However, the CTF (Contrast Transfer Function) is a more interesting parameter, because it describes the lens contrast when imaging a black and white stripe pattern, thus simulating how the lens would image the edge of an object. If t is the width of each stripe, the relative spatial frequency w will be

`w = 1/(2t)`

For example, a black and white stripe pattern with 5 µm wide stripes has a spatial frequency of 100 lp/mm.

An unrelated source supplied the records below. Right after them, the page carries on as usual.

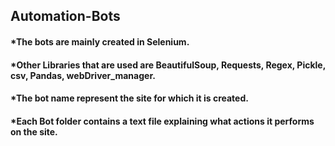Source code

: ## Automation-Bots

#### *The bots are mainly created in Selenium.
#### *Other Libraries that are used are BeautifulSoup, Requests, Regex, Pickle, csv, Pandas, webDriver_manager.
#### *The bot name represent the site for which it is created.
#### *Each Bot folder contains a text file explaining what actions it performs on the site.

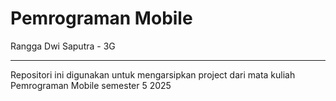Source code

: # Pemrograman Mobile
Rangga Dwi Saputra - 3G
<hr>
Repositori ini digunakan untuk mengarsipkan project dari mata kuliah Pemrograman Mobile semester 5 2025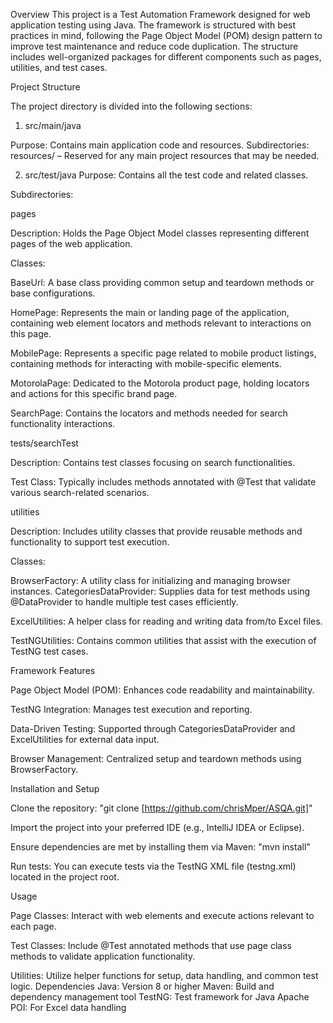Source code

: Overview
This project is a Test Automation Framework designed for web application testing using Java. The framework is structured with best practices in mind, following the Page Object Model (POM) design pattern to improve test maintenance and reduce code duplication. The structure includes well-organized packages for different components such as pages, utilities, and test cases.

Project Structure

The project directory is divided into the following sections:

1. src/main/java

Purpose: Contains main application code and resources.
Subdirectories:
resources/ – Reserved for any main project resources that may be needed.

2. src/test/java
Purpose: Contains all the test code and related classes.

Subdirectories:

pages

Description: Holds the Page Object Model classes representing different pages of the web application.

Classes:

BaseUrl: A base class providing common setup and teardown methods or base configurations.

HomePage: Represents the main or landing page of the application, containing web element locators and methods relevant to interactions on this page.

MobilePage: Represents a specific page related to mobile product listings, containing methods for interacting with mobile-specific elements.

MotorolaPage: Dedicated to the Motorola product page, holding locators and actions for this specific brand page.

SearchPage: Contains the locators and methods needed for search functionality interactions.


tests/searchTest

Description: Contains test classes focusing on search functionalities.

Test Class: Typically includes methods annotated with @Test that validate various search-related scenarios.


utilities

Description: Includes utility classes that provide reusable methods and functionality to support test execution.


Classes:

BrowserFactory: A utility class for initializing and managing browser instances.
CategoriesDataProvider: Supplies data for test methods using @DataProvider to handle multiple test cases efficiently.

ExcelUtilities: A helper class for reading and writing data from/to Excel files.

TestNGUtilities: Contains common utilities that assist with the execution of TestNG test cases.


Framework Features

Page Object Model (POM): Enhances code readability and maintainability.

TestNG Integration: Manages test execution and reporting.

Data-Driven Testing: Supported through CategoriesDataProvider and ExcelUtilities for external data input.

Browser Management: Centralized setup and teardown methods using BrowserFactory.


Installation and Setup

Clone the repository:
"git clone [https://github.com/chrisMper/ASQA.git]"

Import the project into your preferred IDE (e.g., IntelliJ IDEA or Eclipse).

Ensure dependencies are met by installing them via Maven:
"mvn install"

Run tests: You can execute tests via the TestNG XML file (testng.xml) located in the project root.

Usage

Page Classes: Interact with web elements and execute actions relevant to each page.

Test Classes: Include @Test annotated methods that use page class methods to validate application functionality.

Utilities: Utilize helper functions for setup, data handling, and common test logic.
Dependencies
Java: Version 8 or higher
Maven: Build and dependency management tool
TestNG: Test framework for Java
Apache POI: For Excel data handling
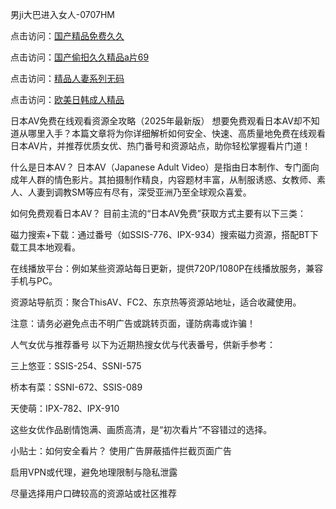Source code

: 男ji大巴进入女人-0707HM

点击访问：<a href="https://gsd-agv.pages.dev/">国产精品免费久久</a>

点击访问：<a href="https://tfda.pages.dev/">国产偷抇久久精品a片69</a>

点击访问：<a href="https://cfad.pages.dev/">精品人妻系列无码</a>

点击访问：<a href="https://rtj-3zo.pages.dev/">欧美日韩成人精品</a>

日本AV免费在线观看资源全攻略（2025年最新版）
想要免费观看日本AV却不知道从哪里入手？本篇文章将为你详细解析如何安全、快速、高质量地免费在线观看日本AV片，并推荐优质女优、热门番号和资源站点，助你轻松掌握看片门道！

什么是日本AV？
日本AV（Japanese Adult Video）是指由日本制作、专门面向成年人群的情色影片。其拍摄制作精良，内容题材丰富，从制服诱惑、女教师、素人、人妻到调教SM等应有尽有，深受亚洲乃至全球观众喜爱。

如何免费观看日本AV？
目前主流的“日本AV免费”获取方式主要有以下三类：

磁力搜索+下载：通过番号（如SSIS-776、IPX-934）搜索磁力资源，搭配BT下载工具本地观看。

在线播放平台：例如某些资源站每日更新，提供720P/1080P在线播放服务，兼容手机与PC。

资源站导航页：聚合ThisAV、FC2、东京热等资源站地址，适合收藏使用。

注意：请务必避免点击不明广告或跳转页面，谨防病毒或诈骗！

人气女优与推荐番号
以下为近期热搜女优与代表番号，供新手参考：

三上悠亚：SSIS-254、SSNI-575

桥本有菜：SSNI-672、SSIS-089

天使萌：IPX-782、IPX-910

这些女优作品剧情饱满、画质高清，是“初次看片”不容错过的选择。

小贴士：如何安全看片？
使用广告屏蔽插件拦截页面广告

启用VPN或代理，避免地理限制与隐私泄露

尽量选择用户口碑较高的资源站或社区推荐




<span style="display:none;">[Canonical link](https://github.com/hjl678/3788 ）</span>
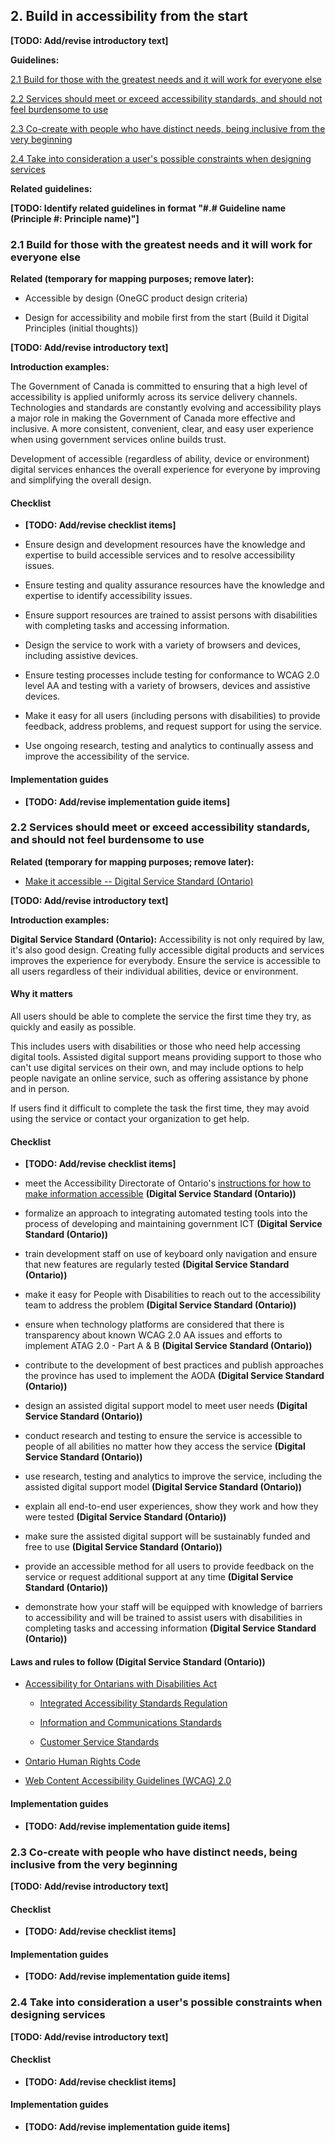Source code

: ## 2. Build in accessibility from the start


**[TODO: Add/revise introductory text]**

**Guidelines:**

[2.1 Build for those with the greatest needs and it will work for everyone else](#user-content-21-build-for-those-with-the-greatest-needs-and-it-will-work-for-everyone-else)

[2.2 Services should meet or exceed accessibility standards, and should not feel burdensome to use](#user-content-22-services-should-meet-or-exceed-accessibility-standards-and-should-not-feel-burdensome-to-use)

[2.3 Co-create with people who have distinct needs, being inclusive from the very beginning](#user-content-23-co-create-with-people-who-have-distinct-needs-being-inclusive-from-the-very-beginning)

[2.4 Take into consideration a user's possible constraints when designing services](#user-content-24-take-into-consideration-a-users-possible-constraints-when-designing-services)

**Related guidelines:**

**[TODO: Identify related guidelines in format "\#.\# Guideline name (Principle #: Principle name)"]**

### 2.1 Build for those with the greatest needs and it will work for everyone else

**Related (temporary for mapping purposes; remove later):**

- Accessible by design (OneGC product design criteria)

- Design for accessibility and mobile first from the start (Build it Digital Principles (initial thoughts))

**[TODO: Add/revise introductory text]**

**Introduction examples:**

The Government of Canada is committed to ensuring that a high level of accessibility is applied uniformly across its service delivery channels. Technologies and standards are constantly evolving and accessibility plays a major role in making the Government of Canada more effective and inclusive. A more consistent, convenient, clear, and easy user experience when using government services online builds trust.

Development of accessible (regardless of ability, device or environment) digital services enhances the overall experience for everyone by improving and simplifying the overall design.

#### Checklist

- **[TODO: Add/revise checklist items]**

- Ensure design and development resources have the knowledge and expertise to build accessible services and to resolve accessibility issues.

- Ensure testing and quality assurance resources have the knowledge and expertise to identify accessibility issues.

- Ensure support resources are trained to assist persons with disabilities with completing tasks and accessing information.

- Design the service to work with a variety of browsers and devices, including assistive devices.

- Ensure testing processes include testing for conformance to WCAG 2.0 level AA and testing with a variety of browsers, devices and assistive devices.

- Make it easy for all users (including persons with disabilities) to provide feedback, address problems, and request support for using the service.

- Use ongoing research, testing and analytics to continually assess and improve the accessibility of the service.

#### Implementation guides

- **[TODO: Add/revise implementation guide items]**

### 2.2 Services should meet or exceed accessibility standards, and should not feel burdensome to use

**Related (temporary for mapping purposes; remove later):**

- [Make it accessible -- Digital Service Standard (Ontario)](https://www.ontario.ca/page/digital-service-standard#section-8)

**[TODO: Add/revise introductory text]**

**Introduction examples:**

**Digital Service Standard (Ontario):** Accessibility is not only required by law, it's also good design. Creating fully accessible digital products and services improves the experience for everybody. Ensure the service is accessible to all users regardless of their individual abilities, device or environment.

#### Why it matters

All users should be able to complete the service the first time they try, as quickly and easily as possible.

This includes users with disabilities or those who need help accessing digital tools. Assisted digital support means providing support to those who can't use digital services on their own, and may include options to help people navigate an online service, such as offering assistance by phone and in person.

If users find it difficult to complete the task the first time, they may avoid using the service or contact your organization to get help.

#### Checklist

- **[TODO: Add/revise checklist items]**

- meet the Accessibility Directorate of Ontario's [instructions for how to make information accessible](https://www.ontario.ca/page/how-make-information-accessible) **(Digital Service Standard (Ontario))**

- formalize an approach to integrating automated testing tools into the process of developing and maintaining government ICT **(Digital Service Standard (Ontario))**

- train development staff on use of keyboard only navigation and ensure that new features are regularly tested **(Digital Service Standard (Ontario))**

- make it easy for People with Disabilities to reach out to the accessibility team to address the problem **(Digital Service Standard (Ontario))**

- ensure when technology platforms are considered that there is transparency about known WCAG 2.0 AA issues and efforts to implement ATAG 2.0 - Part A & B **(Digital Service Standard (Ontario))**

- contribute to the development of best practices and publish approaches the province has used to implement the AODA **(Digital Service Standard (Ontario))**

- design an assisted digital support model to meet user needs **(Digital Service Standard (Ontario))**

- conduct research and testing to ensure the service is accessible to people of all abilities no matter how they access the service **(Digital Service Standard (Ontario))**

- use research, testing and analytics to improve the service, including the assisted digital support model **(Digital Service Standard (Ontario))**

- explain all end-to-end user experiences, show they work and how they were tested **(Digital Service Standard (Ontario))**

- make sure the assisted digital support will be sustainably funded and free to use **(Digital Service Standard (Ontario))**

- provide an accessible method for all users to provide feedback on the service or request additional support at any time **(Digital Service Standard (Ontario))**

- demonstrate how your staff will be equipped with knowledge of barriers to accessibility and will be trained to assist users with disabilities in completing tasks and accessing information **(Digital Service Standard (Ontario))**

#### Laws and rules to follow **(Digital Service Standard (Ontario))**

- [Accessibility for Ontarians with Disabilities Act](https://www.ontario.ca/laws/statute/05a11)

    - [Integrated Accessibility Standards Regulation](https://www.ontario.ca/laws/regulation/110191)

    - [Information and Communications Standards](https://www.ontario.ca/laws/regulation/110191#BK8)

    - [Customer Service Standards](https://www.ontario.ca/laws/regulation/110191#BK148)

- [Ontario Human Rights Code](https://www.ontario.ca/laws/statute/90h19)

- [Web Content Accessibility Guidelines (WCAG) 2.0](https://www.w3.org/WAI/intro/wcag)

#### Implementation guides

- **[TODO: Add/revise implementation guide items]**

### 2.3 Co-create with people who have distinct needs, being inclusive from the very beginning

**[TODO: Add/revise introductory text]**

#### Checklist

- **[TODO: Add/revise checklist items]**

#### Implementation guides

- **[TODO: Add/revise implementation guide items]**

### 2.4 Take into consideration a user's possible constraints when designing services

**[TODO: Add/revise introductory text]**

#### Checklist

- **[TODO: Add/revise checklist items]**

#### Implementation guides

- **[TODO: Add/revise implementation guide items]**
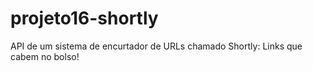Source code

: # projeto16-shortly
 API de um sistema de encurtador de URLs chamado Shortly: Links que cabem no bolso!
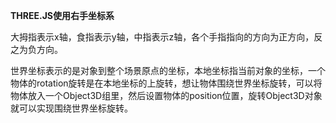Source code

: **THREE.JS使用右手坐标系**

大拇指表示x轴，食指表示y轴，中指表示z轴，各个手指指向的方向为正方向，反之为负方向。

世界坐标表示的是对象到整个场景原点的坐标，本地坐标指当前对象的坐标，一个物体的rotation旋转是在本地坐标的上旋转，想让物体围绕世界坐标旋转，可以将物体放入一个Object3D组里，然后设置物体的position位置，旋转Object3D对象就可以实现围绕世界坐标旋转。

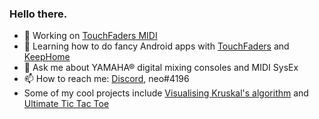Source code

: ### Hello there.

- 🔭 Working on [TouchFaders MIDI](https://github.com/theonlytechnohead/TouchFaders_MIDI)
- 🌱 Learning how to do fancy Android apps with [TouchFaders](https://github.com/theonlytechnohead/TouchFaders_APP) and [KeepHome](https://github.com/theonlytechnohead/KeepHome)
- 💬 Ask me about YAMAHA® digital mixing consoles and MIDI SysEx
- 📫 How to reach me: [Discord](https://discord.com), neo#4196
- Some of my cool projects include [Visualising Kruskal's algorithm](https://github.com/theonlytechnohead/Kruskal-visualisation) and [Ultimate Tic Tac Toe](https://github.com/theonlytechnohead/ut3)
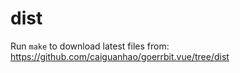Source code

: # dist

Run `make` to download latest files from:
https://github.com/caiguanhao/goerrbit.vue/tree/dist
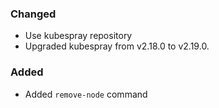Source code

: ### Changed

- Use kubespray repository
- Upgraded kubespray from v2.18.0 to v2.19.0.

### Added
- Added `remove-node` command

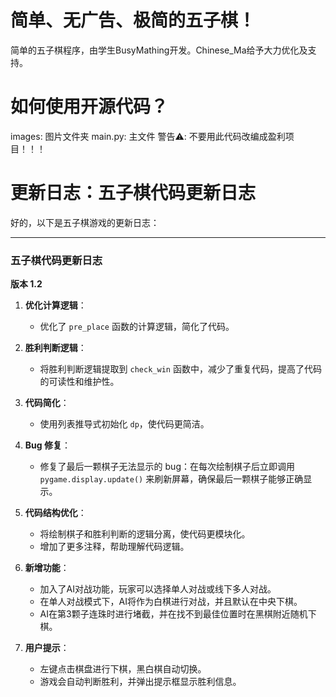 # 简单、无广告、极简的五子棋！
简单的五子棋程序，由学生BusyMathing开发。Chinese_Ma给予大力优化及支持。
# 如何使用开源代码？
images: 图片文件夹
main.py: 主文件
警告⚠️: 不要用此代码改编成盈利项目！！！


# 更新日志：五子棋代码更新日志

好的，以下是五子棋游戏的更新日志：

---

### 五子棋代码更新日志

**版本 1.2**

1. **优化计算逻辑**：
   - 优化了 `pre_place` 函数的计算逻辑，简化了代码。

2. **胜利判断逻辑**：
   - 将胜利判断逻辑提取到 `check_win` 函数中，减少了重复代码，提高了代码的可读性和维护性。

3. **代码简化**：
   - 使用列表推导式初始化 `dp`，使代码更简洁。

4. **Bug 修复**：
   - 修复了最后一颗棋子无法显示的 bug：在每次绘制棋子后立即调用 `pygame.display.update()` 来刷新屏幕，确保最后一颗棋子能够正确显示。

5. **代码结构优化**：
   - 将绘制棋子和胜利判断的逻辑分离，使代码更模块化。
   - 增加了更多注释，帮助理解代码逻辑。

6. **新增功能**：
   - 加入了AI对战功能，玩家可以选择单人对战或线下多人对战。
   - 在单人对战模式下，AI将作为白棋进行对战，并且默认在中央下棋。
   - AI在第3颗子连珠时进行堵截，并在找不到最佳位置时在黑棋附近随机下棋。

7. **用户提示**：
   - 左键点击棋盘进行下棋，黑白棋自动切换。
   - 游戏会自动判断胜利，并弹出提示框显示胜利信息。
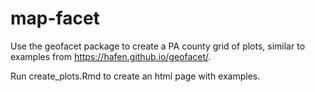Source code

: # map-facet

Use the geofacet package to create a PA county grid of plots, similar to examples from https://hafen.github.io/geofacet/.

Run create_plots.Rmd to create an html page with examples.
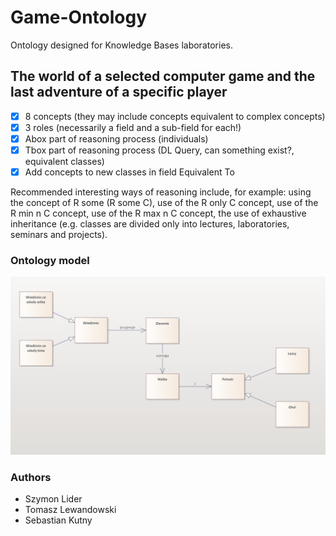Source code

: # Game-Ontology
Ontology designed for Knowledge Bases laboratories.
## The world of a selected computer game and the last adventure of a specific player

- [x] 8 concepts (they may include concepts equivalent to complex concepts)
- [x] 3 roles (necessarily a field and a sub-field for each!)
- [x] Abox part of reasoning process (individuals)
- [x] Tbox part of reasoning process (DL Query, can something exist?, equivalent classes)
- [x] Add concepts to new classes in field Equivalent To

Recommended interesting ways of reasoning include, for example:
using the concept of R some (R some C),
use of the R only C concept,
use of the R min n C concept,
use of the R max n C concept,
the use of exhaustive inheritance (e.g. classes are divided only into lectures, laboratories, seminars and projects).

### Ontology model

![OntologyModel](/model.png)

### Authors
- Szymon Lider
- Tomasz Lewandowski
- Sebastian Kutny
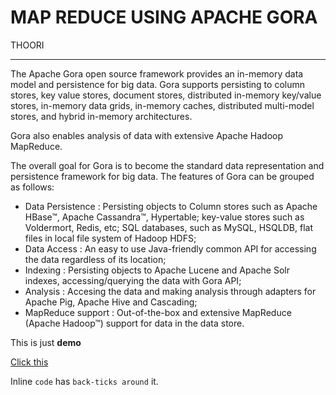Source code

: # MAP REDUCE USING APACHE GORA

THOORI
***

The Apache Gora open source framework provides an in-memory data model and persistence for big data. Gora supports persisting to column stores, key value stores, document stores, distributed in-memory key/value stores, in-memory data grids, in-memory caches, distributed multi-model stores, and hybrid in-memory architectures.

Gora also enables analysis of data with extensive Apache Hadoop MapReduce.

The overall goal for Gora is to become the standard data representation and persistence framework for big data. The features of Gora can be grouped as follows:

* Data Persistence : Persisting objects to Column stores such as Apache HBase™, Apache Cassandra™, Hypertable; key-value stores such as Voldermort, Redis, etc; SQL databases, such as MySQL, HSQLDB, flat files in local file system of Hadoop HDFS;
* Data Access : An easy to use Java-friendly common API for accessing the data regardless of its location;
* Indexing : Persisting objects to Apache Lucene and Apache Solr indexes, accessing/querying the data with Gora API;
* Analysis : Accesing the data and making analysis through adapters for Apache Pig, Apache Hive and Cascading;
* MapReduce support : Out-of-the-box and extensive MapReduce (Apache Hadoop™) support for data in the data store.



This is just **demo** 

[Click this ](https://www.google.com)

Inline `code` has `back-ticks around` it.



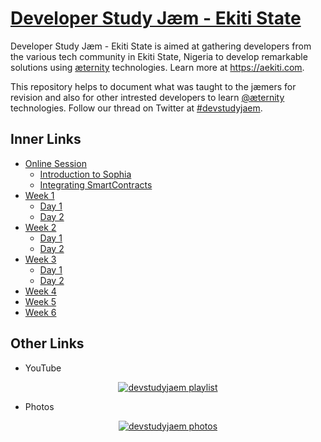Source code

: # [Developer Study Jæm - Ekiti State](https://aekiti.github.io/devstudyjaem-ekiti)

Developer Study Jæm - Ekiti State is aimed at gathering developers from the various tech community in Ekiti State, Nigeria to develop remarkable solutions using <a href="https://aeternity.com" target="_blank" title="æternity">æternity</a> technologies. Learn more at <a href="https://aekiti.com" target="_blank" title="ækiti">https://aekiti.com</a>.

This repository helps to document what was taught to the jæmers for revision and also for other intrested developers to learn <a href="https://github.com/aeternity" target="_blank" title="@æternity">@æternity</a> technologies. Follow our thread on Twitter at <a href="https://twitter.com/search?q=%23devstudyjaem" target="_blank" title="#devstudyjaem">#devstudyjaem</a>.

## Inner Links

* [Online Session](online)
  * [Introduction to Sophia](introduction-to-sophia)
  * [Integrating SmartContracts](integrating-smartcontracts)
* [Week 1](week1)
  * [Day 1](week1/day1)
  * [Day 2](week1/day2)
* [Week 2](week2)
  * [Day 1](week2/day1)
  * [Day 2](week2/day2)
* [Week 3](week3)
  * [Day 1](week3/day1)
  * [Day 2](week3/day2)
* [Week 4](week4)
* [Week 5](week5)
* [Week 6](week6)

## Other Links

* YouTube

<center>

<a href="https://www.youtube.com/playlist?list=PLVz98HTQCJzTKvzvkQ1HEpztUL1XmS59H" target="_blank" title="devstudyjaem playlist"><img src="https://img.youtube.com/vi/Sl3K1_QR1Go/0.jpg" alt="devstudyjaem playlist"></a>

</center>

* Photos

<center>

<a href="https://photos.app.goo.gl/afgz25nDqSRvAtVKA" target="_blank" title="devstudyjaem photos"><img src="https://lh3.googleusercontent.com/YDeg1mctvOuiBuMjA0frc4OAKoAK3GLrhG0jIbXRT-Pmg4-ETtz0ELZJgPB3qSMT7IlYXyvMdEuGpy5PMbXnUtY0isivplj8CovWQND9lX2N5tJOmPN-n5lwOSLmkCxdyShiOk3x3IuAAhD54aeFf0lV5H-ealEkwxENijt6PQArSgHXokwm_5fB-qO7-kpy4V7TZj9pyVoX3-VZfAl_moyZ3Ha77BmqzFuHtfS1UOGIMWC2Y1Mnk5BVyd9n2mj3LYw-VkeYnYPwMs-2fZu14kkCzb5fIWJU9a_Zn9-jQfDe7l6n4MFljo3bg_EqE1R_kpUpjKR5NsEOS_OcBuLlveUxySgkFwh0l6hge0TKrMQS2DGkU7Z5-6o2myG-DdvR7Dj-qhB3n1DQExuwyCNTL0E2qBZXFP-abxTkp9FT67HTyMUpdSZVMPGcrw-QooZ_lCkBeFlDf_ZZZpiiB_L7yffiw1DM1zR1W4BGrmv7GTvQAP7YT9FdbIT2sbEp5GDW2M6wBedk21vj4-sMaU71hlN9ezph1psuOuAfayBaIvcwTfqeqh185NJRBcQ_au9cLzrEzQv4NN_-Y7shjAdPGkFnk9Tam1MR769ps_8ikhQZ6F_-ZF-vHCxtMc3uMHRgl2PQxtnHoz2Pc091TIYUeaZouZpJpUUOrMUEyAxnyoJMnq3HRfgjODpCDhEm7lLMAQ6GKS4HuPeVWYoXqWXiX7OFJIeRCJAcxNs93RcBYK9NG5E=w1003-h669-no" alt="devstudyjaem photos"></a>

</center>
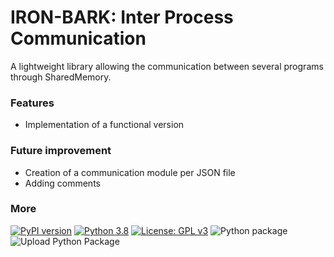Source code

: # IRON-BARK: Inter Process Communication
A lightweight library allowing the communication between several programs through SharedMemory.

### Features
* Implementation of a functional version

### Future improvement
* Creation of a communication module per JSON file
* Adding comments

### More
[![PyPI version](https://badge.fury.io/py/IRON.svg)](https://badge.fury.io/py/IRON)
[![Python 3.8](https://img.shields.io/badge/python-3.8-blue.svg)](https://www.python.org/downloads/release/python-380/)
[![License: GPL v3](https://img.shields.io/badge/License-GPL%20v3-blue.svg)](http://www.gnu.org/licenses/gpl-3.0)
![Python package](https://github.com/Zentetsu/IRON/workflows/Python%20package/badge.svg?branch=master)
![Upload Python Package](https://github.com/Zentetsu/IRON/workflows/Upload%20Python%20Package/badge.svg?branch=release)
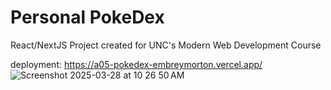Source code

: # Personal PokeDex
React/NextJS Project created for UNC's Modern Web Development Course

deployment: https://a05-pokedex-embreymorton.vercel.app/
![Screenshot 2025-03-28 at 10 26 50 AM](https://github.com/user-attachments/assets/32736287-a1dc-4d9d-bf71-5073ac0612dd)
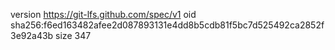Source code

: version https://git-lfs.github.com/spec/v1
oid sha256:f6ed163482afee2d087893131e4dd8b5cdb81f5bc7d525492ca2852f3e92a43b
size 347
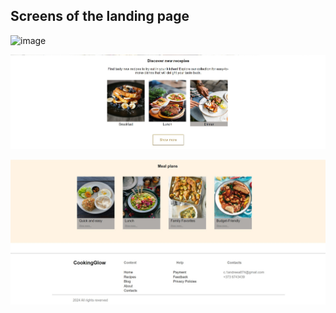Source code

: ## Screens of the landing page

![image](https://github.com/Andreea-c30/pr_web/assets/84787381/25016916-6635-48a9-bc9a-2f77eb6f343c)

![image](https://github.com/Andreea-c30/pr_web/blob/0800ac793268afe0862f9c4dc77b43452b0fdc85/img/recepies_screen.jpg)

![image](https://github.com/Andreea-c30/pr_web/blob/main/img/lastscreen.jpg)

The “cut-off frequency” is defined as the value w for which CTF is zero, and it can be estimated as

`w_("cutoff") = 1/[WF//# * λ(mm)]`

For example, an Opto Engineering® TC23036 lens (WF/#h F/8) operating in green light (λ = 0.000587 mm) has a cut-off spatial frequency of about

`w_("cutoff") = 1/([ 8 * 0.000587 mm ]) = 213" "lp//mm`
TC23036 mtf curves

Optics and sensor resolution

The cutoff spatial frequency is not an interesting parameter since machine vision systems cannot reliably resolve features with very low contrast. It is thus convenient to choose a limit frequency corresponding to 20% contrast.

A commonly accepted criterion to describe optical resolution is the Rayleigh criterion, which is connected to the concept of resolution limit. When a wave encounters an obstacle - e.g. it passes through an aperture - diffraction occurs. Diffraction in optics is a physical consequence of the wave-like nature of light, resulting in interference effects that modify the intensity pattern of the incoming wavefront.

Since every lens is characterized by an aperture stop, the image quality will be affected by diffraction, depending on the lens aperture: a dot-like object will be correctly imaged on the sensor until its image reaches a limit size; anything smaller will appear to have the same image – a disk with a certain diameter depending on the lens F/# and on the light wavelength.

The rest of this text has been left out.